Rendered images with source text
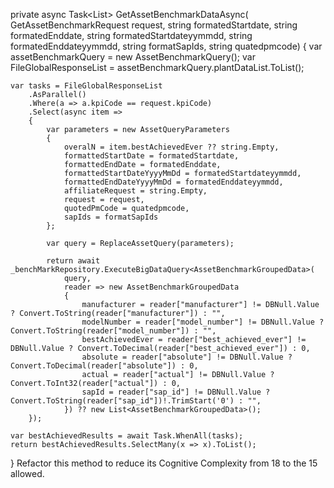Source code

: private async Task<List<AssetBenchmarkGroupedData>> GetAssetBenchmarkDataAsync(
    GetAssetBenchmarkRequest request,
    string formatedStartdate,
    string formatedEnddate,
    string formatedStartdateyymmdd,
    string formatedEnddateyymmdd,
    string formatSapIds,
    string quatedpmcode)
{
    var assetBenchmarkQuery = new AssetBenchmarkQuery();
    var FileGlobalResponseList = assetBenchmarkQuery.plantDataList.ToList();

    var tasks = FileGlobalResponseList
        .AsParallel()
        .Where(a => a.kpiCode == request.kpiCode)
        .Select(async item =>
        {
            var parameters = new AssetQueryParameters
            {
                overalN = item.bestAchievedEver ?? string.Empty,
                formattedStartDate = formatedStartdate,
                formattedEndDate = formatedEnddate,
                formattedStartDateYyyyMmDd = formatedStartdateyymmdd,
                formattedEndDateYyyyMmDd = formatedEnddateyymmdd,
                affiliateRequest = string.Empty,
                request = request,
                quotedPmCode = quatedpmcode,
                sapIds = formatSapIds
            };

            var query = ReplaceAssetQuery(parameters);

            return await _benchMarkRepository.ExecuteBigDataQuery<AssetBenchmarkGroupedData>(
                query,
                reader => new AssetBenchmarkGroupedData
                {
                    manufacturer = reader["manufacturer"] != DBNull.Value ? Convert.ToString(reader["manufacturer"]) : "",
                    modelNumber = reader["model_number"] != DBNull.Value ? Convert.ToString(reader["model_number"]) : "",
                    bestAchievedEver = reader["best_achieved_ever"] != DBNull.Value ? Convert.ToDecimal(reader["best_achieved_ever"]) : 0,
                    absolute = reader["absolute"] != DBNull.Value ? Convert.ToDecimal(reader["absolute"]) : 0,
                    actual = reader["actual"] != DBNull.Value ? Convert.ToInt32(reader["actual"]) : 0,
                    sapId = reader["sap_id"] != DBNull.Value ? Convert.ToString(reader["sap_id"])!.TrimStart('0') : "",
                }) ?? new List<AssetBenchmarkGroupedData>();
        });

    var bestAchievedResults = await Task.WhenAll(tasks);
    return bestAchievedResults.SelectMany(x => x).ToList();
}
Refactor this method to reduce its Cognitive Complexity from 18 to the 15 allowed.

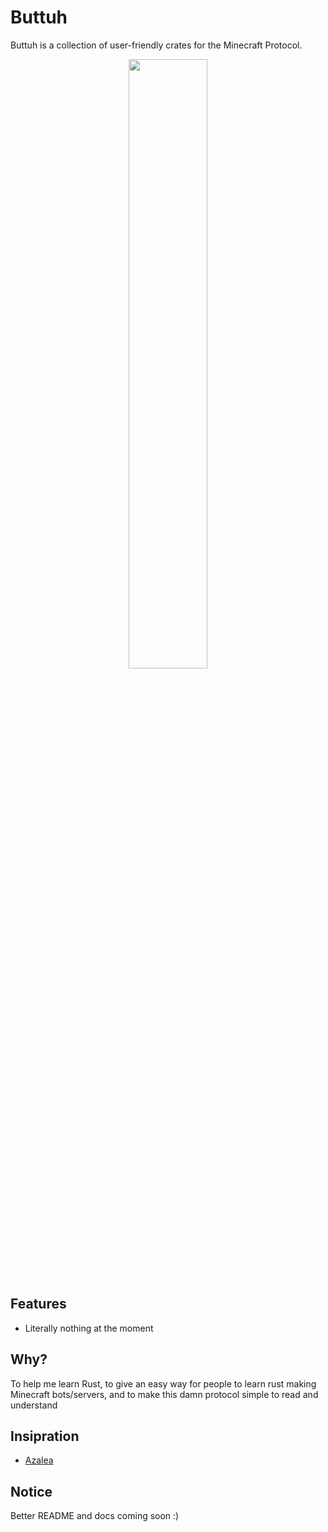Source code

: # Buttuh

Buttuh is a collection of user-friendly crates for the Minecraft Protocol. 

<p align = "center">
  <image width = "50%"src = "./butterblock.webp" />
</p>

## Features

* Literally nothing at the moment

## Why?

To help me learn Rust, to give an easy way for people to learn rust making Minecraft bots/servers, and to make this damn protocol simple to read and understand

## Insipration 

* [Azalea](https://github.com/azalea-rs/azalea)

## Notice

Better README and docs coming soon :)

Task requirements:
Write out the entries above word for word. Do not include the pictures.

Response to this task:
Source code

: private async Task<List<AssetBenchmarkGroupedData>> GetAssetBenchmarkDataAsync(
    GetAssetBenchmarkRequest request,
    string formatedStartdate,
    string formatedEnddate,
    string formatedStartdateyymmdd,
    string formatedEnddateyymmdd,
    string formatSapIds,
    string quatedpmcode)
{
    var assetBenchmarkQuery = new AssetBenchmarkQuery();
    var FileGlobalResponseList = assetBenchmarkQuery.plantDataList.ToList();

    var tasks = FileGlobalResponseList
        .AsParallel()
        .Where(a => a.kpiCode == request.kpiCode)
        .Select(async item =>
        {
            var parameters = new AssetQueryParameters
            {
                overalN = item.bestAchievedEver ?? string.Empty,
                formattedStartDate = formatedStartdate,
                formattedEndDate = formatedEnddate,
                formattedStartDateYyyyMmDd = formatedStartdateyymmdd,
                formattedEndDateYyyyMmDd = formatedEnddateyymmdd,
                affiliateRequest = string.Empty,
                request = request,
                quotedPmCode = quatedpmcode,
                sapIds = formatSapIds
            };

            var query = ReplaceAssetQuery(parameters);

            return await _benchMarkRepository.ExecuteBigDataQuery<AssetBenchmarkGroupedData>(
                query,
                reader => new AssetBenchmarkGroupedData
                {
                    manufacturer = reader["manufacturer"] != DBNull.Value ? Convert.ToString(reader["manufacturer"]) : "",
                    modelNumber = reader["model_number"] != DBNull.Value ? Convert.ToString(reader["model_number"]) : "",
                    bestAchievedEver = reader["best_achieved_ever"] != DBNull.Value ? Convert.ToDecimal(reader["best_achieved_ever"]) : 0,
                    absolute = reader["absolute"] != DBNull.Value ? Convert.ToDecimal(reader["absolute"]) : 0,
                    actual = reader["actual"] != DBNull.Value ? Convert.ToInt32(reader["actual"]) : 0,
                    sapId = reader["sap_id"] != DBNull.Value ? Convert.ToString(reader["sap_id"])!.TrimStart('0') : "",
                }) ?? new List<AssetBenchmarkGroupedData>();
        });

    var bestAchievedResults = await Task.WhenAll(tasks);
    return bestAchievedResults.SelectMany(x => x).ToList();
}
Refactor this method to reduce its Cognitive Complexity from 18 to the 15 allowed.

Source code

: # Buttuh

Buttuh is a collection of user-friendly crates for the Minecraft Protocol. 

<p align = "center">
  <image width = "50%"src = "./butterblock.webp" />
</p>

## Features

* Literally nothing at the moment

## Why?

To help me learn Rust, to give an easy way for people to learn rust making Minecraft bots/servers, and to make this damn protocol simple to read and understand

## Insipration 

* [Azalea](https://github.com/azalea-rs/azalea)

## Notice

Better README and docs coming soon :)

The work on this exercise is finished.